The task: Your answer must repeat all of the entries word for word, without any images.

Input material:
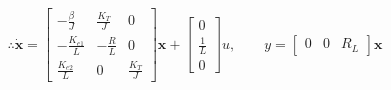 $$
    \therefore \dot{\pmb{x}} = 
    \begin{bmatrix} 
        -\frac{\beta}{J} & \frac{K_T}{J} & 0\\[5pt]
        -\frac{K_{e1}}{L} & -\frac{R}{L} & 0\\[5pt]
        \frac{K_{e2}}{L} & 0 & \frac{K_T}{J}
    \end{bmatrix}
    \pmb{x} +
    \begin{bmatrix} 
        0\\[5pt]
        \frac{1}{L}\\[5pt]
        0
    \end{bmatrix}
    u,\qquad y = 
    \begin{bmatrix}
        0 & 0 & R_L
    \end{bmatrix}
    \pmb{x}
$$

Task output:
 $$
    \therefore \dot{\pmb{x}} = 
    \begin{bmatrix} 
        -\frac{\beta}{J} & \frac{K_T}{J} & 0\\[5pt]
        -\frac{K_{e1}}{L} & -\frac{R}{L} & 0\\[5pt]
        \frac{K_{e2}}{L} & 0 & \frac{K_T}{J}
    \end{bmatrix}
    \pmb{x} +
    \begin{bmatrix} 
        0\\[5pt]
        \frac{1}{L}\\[5pt]
        0
    \end{bmatrix}
    u,\qquad y = 
    \begin{bmatrix}
        0 & 0 & R_L
    \end{bmatrix}
    \pmb{x}
$$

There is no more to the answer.